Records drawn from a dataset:
-=-=-
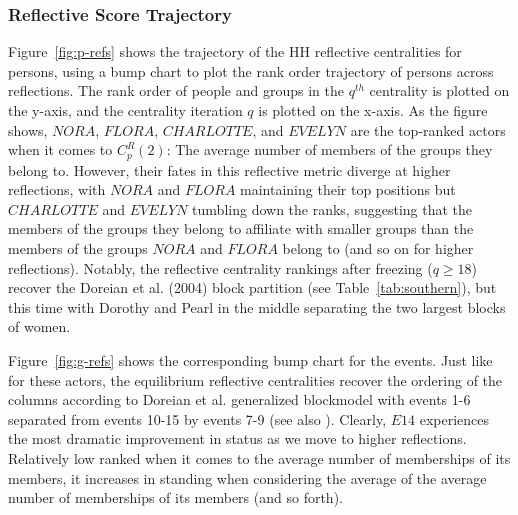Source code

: \documentclass[a4paper,fleqn]{cas-sc}
\begin{document}
\subsubsection{Reflective Score Trajectory}

Figure~\ref{fig:p-refs} shows the trajectory of the HH reflective centralities for persons, using a bump chart to plot the rank order trajectory of persons across reflections. The rank order of people and groups in the $q^{th}$ centrality is plotted on the y-axis, and the centrality iteration $q$ is plotted on the x-axis. As the figure shows, $NORA$, $FLORA$, $CHARLOTTE$, and $EVELYN$ are the top-ranked actors when it comes to $C^R_p(2)$:  The average number of members of the groups they belong to. However, their fates in this reflective metric diverge at higher reflections, with $NORA$ and $FLORA$ maintaining their top positions but $CHARLOTTE$ and $EVELYN$ tumbling down the ranks, suggesting that the members of the groups they belong to affiliate with smaller groups than the members of the groups $NORA$ and $FLORA$ belong to (and so on for higher reflections). Notably, the reflective centrality rankings after freezing ($q \geq 18$) recover the Doreian et al. (2004) block partition (see Table~\ref{tab:southern}), but this time with Dorothy and Pearl in the middle separating the two largest blocks of women. 

Figure~\ref{fig:g-refs} shows the corresponding bump chart for the events. Just like for these actors, the equilibrium reflective centralities recover the ordering of the columns according to Doreian et al. generalized blockmodel with events 1-6 separated from events 10-15 by events 7-9 (see also \citet{kovacs2010generalized}). Clearly, $E14$ experiences the most dramatic improvement in status as we move to higher reflections. Relatively low ranked when it comes to the average number of memberships of its members, it increases in standing when considering the average of the average number of memberships of its members (and so forth). 
\end{document}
-=-=-
• **TASK TO COMPLETE**
Count the lines above that contain the word "actors", and give only that number.

• **OUTPUT FOR THIS TASK**
2